Prime Minister Keir Starmer’s ineptitude for leadership is a well-rehearsed problem. His most likely successor, the mayor of Greater Manchester, Andy Burnham, is hoping to win a Parliament seat this week and mount a challenge to Mr. Starmer’s leadership. But if Mr. Burnham becomes prime minister, he will face the same problem: how to overcome the sense of inertia that has swept liberal institutions.
Britain is no stranger to far-right mobilizations or organized street violence. Belfast has its own distinctive history. The National Front was a visible presence in the 1970s. Football hooliganism was a notorious scourge in the 1980s and ’90s. The recent Unite the Kingdom rallies — organized by the agitator Tommy Robinson, real name Stephen Yaxley-Lennon — resembled the drunken, aggressive, flag-waving England football fandom of, say, the Euro 2000 tournament in Belgium and the Netherlands.

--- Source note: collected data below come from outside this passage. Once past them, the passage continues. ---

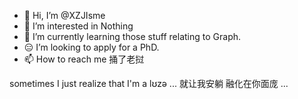 - 👋 Hi, I’m @XZJIsme
- 👀 I’m interested in Nothing
- 🌱 I’m currently learning those stuff relating to Graph.
- 😑 I’m looking to apply for a PhD.
- 📫 How to reach me 捅了老挝

<!---
XZJIsme/XZJIsme is a ✨ special ✨ repository because its `README.md` (this file) appears on your GitHub profile.
You can click the Preview link to take a look at your changes.
--->

sometimes I just realize that I'm a lʊzə ... 就让我安躺 融化在你面庞 ...
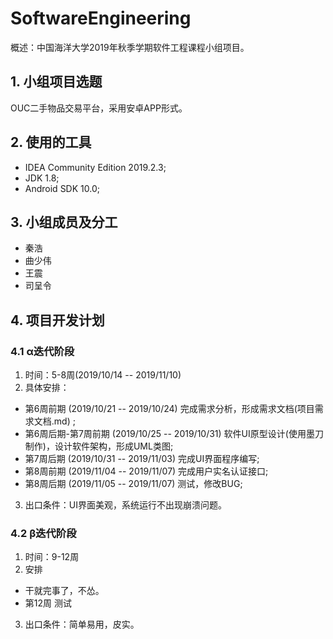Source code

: # SoftwareEngineering
概述：中国海洋大学2019年秋季学期软件工程课程小组项目。

## 1. 小组项目选题
OUC二手物品交易平台，采用安卓APP形式。

## 2. 使用的工具
- IDEA Community Edition 2019.2.3;
- JDK 1.8;
- Android SDK 10.0;

## 3. 小组成员及分工
- 秦浩
- 曲少伟
- 王震
- 司呈令

## 4. 项目开发计划
### 4.1 α迭代阶段
1. 时间：5-8周(2019/10/14 -- 2019/11/10)
2. 具体安排：
- 第6周前期 (2019/10/21 -- 2019/10/24) 完成需求分析，形成需求文档(项目需求文档.md) ;
- 第6周后期-第7周前期 (2019/10/25 -- 2019/10/31) 软件UI原型设计(使用墨刀制作)，设计软件架构，形成UML类图;
- 第7周后期 (2019/10/31 -- 2019/11/03) 完成UI界面程序编写;
- 第8周前期 (2019/11/04 -- 2019/11/07) 完成用户实名认证接口;
- 第8周后期 (2019/11/05 -- 2019/11/07) 测试，修改BUG;
3. 出口条件：UI界面美观，系统运行不出现崩溃问题。
### 4.2 β迭代阶段
1. 时间：9-12周
2. 安排
- 干就完事了，不怂。
- 第12周 测试
3. 出口条件：简单易用，皮实。
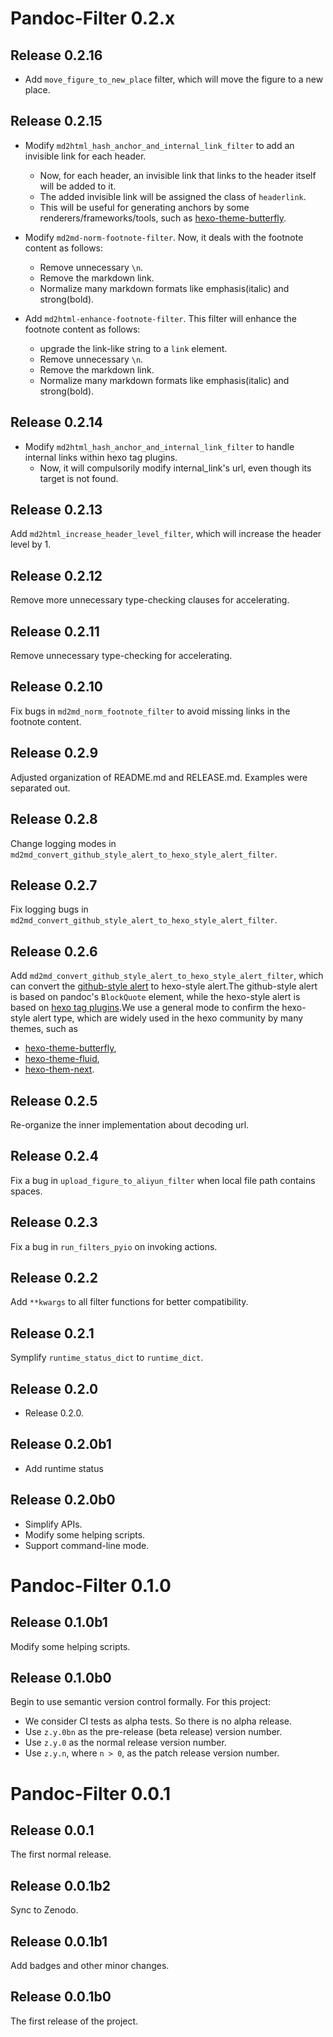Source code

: # Pandoc-Filter 0.2.x
## Release 0.2.16
- Add `move_figure_to_new_place` filter, which will move the figure to a new place.

## Release 0.2.15
- Modify `md2html_hash_anchor_and_internal_link_filter` to add an invisible link for each header.
    - Now, for each header, an invisible link that links to the header itself will be added to it.
    - The added invisible link will be assigned the class of `headerlink`.
    - This will be useful for generating anchors by some renderers/frameworks/tools, such as [hexo-theme-butterfly](https://butterfly.js.org/posts/4aa8abbe/?highlight=%25+endnote#%E9%A0%81%E9%9D%A2%E9%8C%A8%E9%BB%9E).

- Modify `md2md-norm-footnote-filter`. Now, it deals with the footnote content as follows:
    - Remove unnecessary `\n`.
    - Remove the markdown link.
    - Normalize many markdown formats like emphasis(italic) and strong(bold).

- Add `md2html-enhance-footnote-filter`. This filter will enhance the footnote content as follows:
    - upgrade the link-like string to a `link` element.
    - Remove unnecessary `\n`.
    - Remove the markdown link.
    - Normalize many markdown formats like emphasis(italic) and strong(bold).

## Release 0.2.14
- Modify `md2html_hash_anchor_and_internal_link_filter` to handle internal links within hexo tag plugins.
    - Now, it will compulsorily modify internal_link's url, even though its target is not found.

## Release 0.2.13
Add `md2html_increase_header_level_filter`, which will increase the header level by 1.
## Release 0.2.12
Remove more unnecessary type-checking clauses for accelerating.
## Release 0.2.11
Remove unnecessary type-checking for accelerating.
## Release 0.2.10
Fix bugs in `md2md_norm_footnote_filter` to avoid missing links in the footnote content.
## Release 0.2.9
Adjusted organization of README.md and RELEASE.md.
Examples were separated out.
## Release 0.2.8
Change logging modes in `md2md_convert_github_style_alert_to_hexo_style_alert_filter`.
## Release 0.2.7
Fix logging bugs in `md2md_convert_github_style_alert_to_hexo_style_alert_filter`.

## Release 0.2.6
Add `md2md_convert_github_style_alert_to_hexo_style_alert_filter`, which can convert the [github-style alert](https://github.com/orgs/community/discussions/16925) to hexo-style alert.The github-style alert is based on pandoc's `BlockQuote` element, while the hexo-style alert is based on [hexo tag plugins](https://hexo.io/docs/tag-plugins#Note).We use a general mode to confirm the hexo-style alert type, which are widely used in the hexo community by many themes, such as
- [hexo-theme-butterfly](https://butterfly.js.org/posts/4aa8abbe/?highlight=%25+endnote#%E6%A8%99%E7%B1%A4%E5%A4%96%E6%8E%9B%EF%BC%88Tag-Plugins%EF%BC%89),
- [hexo-theme-fluid](https://hexo.fluid-dev.com/docs/guide/#tag-%E6%8F%92%E4%BB%B6),
- [hexo-them-next](https://theme-next.js.org/docs/tag-plugins/note).
## Release 0.2.5
Re-organize the inner implementation about decoding url.

## Release 0.2.4
Fix a bug in `upload_figure_to_aliyun_filter` when local file path contains spaces.

## Release 0.2.3
Fix a bug in `run_filters_pyio` on invoking actions.

## Release 0.2.2
Add `**kwargs` to all filter functions for better compatibility.

## Release 0.2.1
Symplify `runtime_status_dict` to `runtime_dict`.

## Release 0.2.0
- Release 0.2.0.

## Release 0.2.0b1
- Add runtime status 

## Release 0.2.0b0
- Simplify APIs.
- Modify some helping scripts.
- Support command-line mode.

# Pandoc-Filter 0.1.0
## Release 0.1.0b1
Modify some helping scripts.

## Release 0.1.0b0
Begin to use semantic version control formally. For this project:
- We consider CI tests as alpha tests. So there is no alpha release.
- Use `z.y.0bn` as the pre-release (beta release) version number.
- Use `z.y.0` as the normal release version number.
- Use `z.y.n`, where `n > 0`, as the patch release version number.

# Pandoc-Filter 0.0.1
## Release 0.0.1
The first normal release.

## Release 0.0.1b2
Sync to Zenodo.

## Release 0.0.1b1
Add badges and other minor changes.

## Release 0.0.1b0
The first release of the project.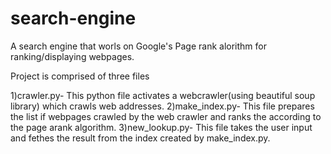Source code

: # search-engine

A search engine that worls on Google's Page rank alorithm for ranking/displaying webpages.

Project is comprised of three files

1)crawler.py- This python file activates a webcrawler(using beautiful soup library) which crawls web addresses.
2)make_index.py- This file prepares the list if webpages crawled by the web crawler and ranks the according to the page arank algorithm.
3)new_lookup.py- This file takes the user input and fethes the result from the index created by make_index.py.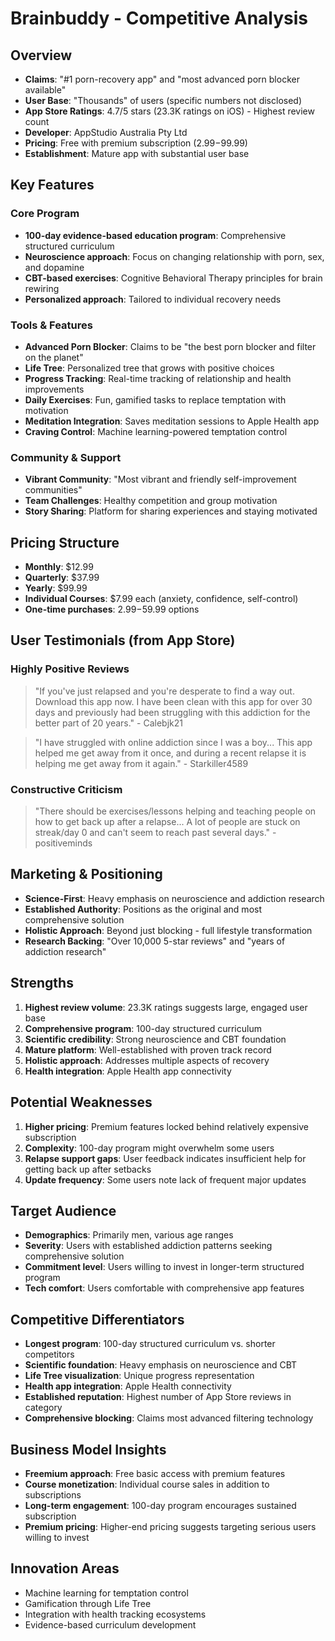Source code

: # Brainbuddy - Competitive Analysis

## Overview
- **Claims**: "#1 porn-recovery app" and "most advanced porn blocker available"
- **User Base**: "Thousands" of users (specific numbers not disclosed)
- **App Store Ratings**: 4.7/5 stars (23.3K ratings on iOS) - Highest review count
- **Developer**: AppStudio Australia Pty Ltd
- **Pricing**: Free with premium subscription ($2.99-$99.99)
- **Establishment**: Mature app with substantial user base

## Key Features

### Core Program
- **100-day evidence-based education program**: Comprehensive structured curriculum
- **Neuroscience approach**: Focus on changing relationship with porn, sex, and dopamine
- **CBT-based exercises**: Cognitive Behavioral Therapy principles for brain rewiring
- **Personalized approach**: Tailored to individual recovery needs

### Tools & Features
- **Advanced Porn Blocker**: Claims to be "the best porn blocker and filter on the planet"
- **Life Tree**: Personalized tree that grows with positive choices
- **Progress Tracking**: Real-time tracking of relationship and health improvements
- **Daily Exercises**: Fun, gamified tasks to replace temptation with motivation
- **Meditation Integration**: Saves meditation sessions to Apple Health app
- **Craving Control**: Machine learning-powered temptation control

### Community & Support
- **Vibrant Community**: "Most vibrant and friendly self-improvement communities"
- **Team Challenges**: Healthy competition and group motivation
- **Story Sharing**: Platform for sharing experiences and staying motivated

## Pricing Structure
- **Monthly**: $12.99
- **Quarterly**: $37.99
- **Yearly**: $99.99
- **Individual Courses**: $7.99 each (anxiety, confidence, self-control)
- **One-time purchases**: $2.99-$59.99 options

## User Testimonials (from App Store)

### Highly Positive Reviews
> "If you've just relapsed and you're desperate to find a way out. Download this app now. I have been clean with this app for over 30 days and previously had been struggling with this addiction for the better part of 20 years." - Calebjk21

> "I have struggled with online addiction since I was a boy... This app helped me get away from it once, and during a recent relapse it is helping me get away from it again." - Starkiller4589

### Constructive Criticism
> "There should be exercises/lessons helping and teaching people on how to get back up after a relapse... A lot of people are stuck on streak/day 0 and can't seem to reach past several days." - positiveminds

## Marketing & Positioning
- **Science-First**: Heavy emphasis on neuroscience and addiction research
- **Established Authority**: Positions as the original and most comprehensive solution
- **Holistic Approach**: Beyond just blocking - full lifestyle transformation
- **Research Backing**: "Over 10,000 5-star reviews" and "years of addiction research"

## Strengths
1. **Highest review volume**: 23.3K ratings suggests large, engaged user base
2. **Comprehensive program**: 100-day structured curriculum
3. **Scientific credibility**: Strong neuroscience and CBT foundation
4. **Mature platform**: Well-established with proven track record
5. **Holistic approach**: Addresses multiple aspects of recovery
6. **Health integration**: Apple Health app connectivity

## Potential Weaknesses
1. **Higher pricing**: Premium features locked behind relatively expensive subscription
2. **Complexity**: 100-day program might overwhelm some users
3. **Relapse support gaps**: User feedback indicates insufficient help for getting back up after setbacks
4. **Update frequency**: Some users note lack of frequent major updates

## Target Audience
- **Demographics**: Primarily men, various age ranges
- **Severity**: Users with established addiction patterns seeking comprehensive solution
- **Commitment level**: Users willing to invest in longer-term structured program
- **Tech comfort**: Users comfortable with comprehensive app features

## Competitive Differentiators
- **Longest program**: 100-day structured curriculum vs. shorter competitors
- **Scientific foundation**: Heavy emphasis on neuroscience and CBT
- **Life Tree visualization**: Unique progress representation
- **Health app integration**: Apple Health connectivity
- **Established reputation**: Highest number of App Store reviews in category
- **Comprehensive blocking**: Claims most advanced filtering technology

## Business Model Insights
- **Freemium approach**: Free basic access with premium features
- **Course monetization**: Individual course sales in addition to subscriptions
- **Long-term engagement**: 100-day program encourages sustained subscription
- **Premium pricing**: Higher-end pricing suggests targeting serious users willing to invest

## Innovation Areas
- Machine learning for temptation control
- Gamification through Life Tree
- Integration with health tracking ecosystems
- Evidence-based curriculum development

What’s different now is the sense of the centrality of this hostility to immigrants to British politics, even though it’s not clear at all that far-right policies have the support of anything like a majority of Britons.
The ascent of the far right in Britain has been acquiring a feeling of inevitability, as if it can be delayed or slowed but never really reversed. Its opponents urgently need their own figureheads and movements if they are to demonstrate that they can do more than throw up their hands in horror.
William Davies is the author, most recently, of “This is Not Normal: The Collapse of Liberal Britain.”